After being serenaded by those in attendance to the Fenway Park staple “Sweet Caroline,” Rice spoke to the gathering.

“To be able to have a field like this to come on and play, thinking about one day maybe playing in a major league ballpark, cherish it; enjoy it,” Rice said. “Make it your home and take care of it.”

Rice, who was voted into the baseball Hall of Fame in his last year of eligibility, in 2009, played his entire 16-year career for the Boston Red Sox, amassing a .298 batting average, with 382 home runs and 1,451 runs batted in.

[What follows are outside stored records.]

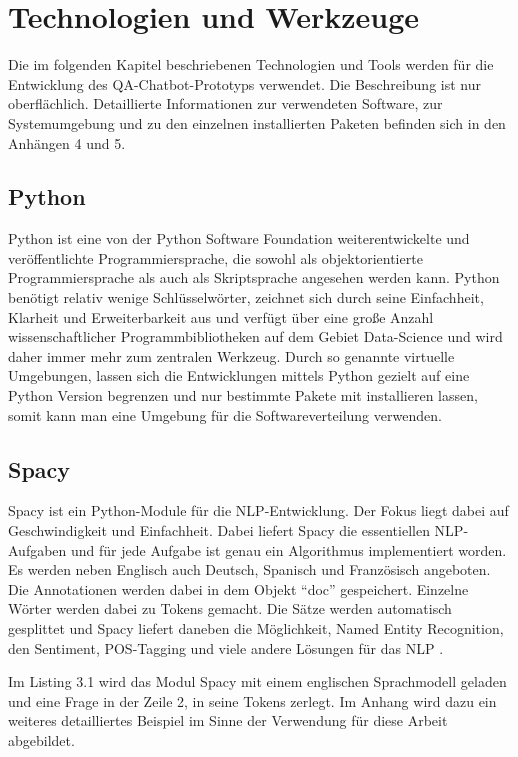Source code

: \documentclass[
        ngerman,
        paper=a4,
        numbers=noendperiod,
]{scrreprt}
\begin{document}
\chapter{Technologien und Werkzeuge}
Die im folgenden Kapitel beschriebenen Technologien und Tools werden für die Entwicklung des QA-Chatbot-Prototyps verwendet. Die Beschreibung ist nur oberflächlich. Detaillierte Informationen zur verwendeten Software, zur Systemumgebung und zu den einzelnen installierten Paketen befinden sich in den Anhängen 4 und 5. %
\section{Python}
Python ist eine von der Python Software Foundation weiterentwickelte und veröffentlichte Programmiersprache, die sowohl als objektorientierte Programmiersprache als auch als Skriptsprache angesehen werden kann. Python benötigt relativ wenige Schlüsselwörter, zeichnet sich durch seine Einfachheit, Klarheit und Erweiterbarkeit aus und verfügt über eine große Anzahl wissenschaftlicher Programmbibliotheken auf dem Gebiet Data-Science und wird daher immer mehr zum zentralen Werkzeug. 
Durch so genannte virtuelle Umgebungen, lassen sich die Entwicklungen mittels Python gezielt auf eine Python Version begrenzen und nur bestimmte Pakete mit installieren lassen, somit kann man eine Umgebung für die Softwareverteilung verwenden. \citep[S. 2]{GrotzGrundkurs0.1.2d}
\section{Spacy}
Spacy ist ein Python-Module für die NLP-Entwicklung. Der Fokus liegt dabei auf Geschwindigkeit und Einfachheit. Dabei liefert Spacy die essentiellen NLP-Aufgaben und für jede Aufgabe ist genau ein Algorithmus implementiert worden. Es werden neben Englisch auch Deutsch, Spanisch und Französisch angeboten. Die Annotationen werden dabei in dem Objekt \enquote{doc} gespeichert. Einzelne Wörter werden dabei zu Tokens gemacht. Die Sätze werden automatisch gesplittet und Spacy liefert daneben die Möglichkeit, Named Entity Recognition, den Sentiment, POS-Tagging und viele andere Lösungen für das NLP \citep{SpaCyDocumentation}.

Im Listing 3.1 wird das Modul Spacy mit einem englischen Sprachmodell geladen und eine Frage in der Zeile 2, in seine Tokens zerlegt. Im Anhang wird dazu ein weiteres detailliertes Beispiel im Sinne der Verwendung für diese Arbeit abgebildet.
\end{document}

Addressing Little League teams from Maine, New Hampshire and Vermont that lined the first and third base lines, Rice, who looks as though he could still hit one over Boston’s Green Monster, told the children to enjoy their time playing baseball and not to get caught up in numbers. He also addressed the parents in the audiences, telling them to encourage their children’s effort, no matter the outcome.

“If they go 0-4, take them out to ice cream,” he said. “That’ll make it better.”

The organization and community involvement needed to build and pay for a field like Mini Fenway was tremendous, Rice said, adding that while growing up, he was no stranger to building baseball fields wherever space permitted.

“You’d go to the sandlot or the neighborhood and make your own field. You’d get a couple guys with you and next thing you know, you have second base, first base, the mound,” Rice said, after he signed dozens of baseballs and baseball cards. “I didn’t have this.”

Mini Fenway is licensed by Major League Baseball and the Boston Red Sox. It opened in 2007. The turf renovation was announced in March. The facility serves hundreds of children a year through baseball and softball games and summer camps.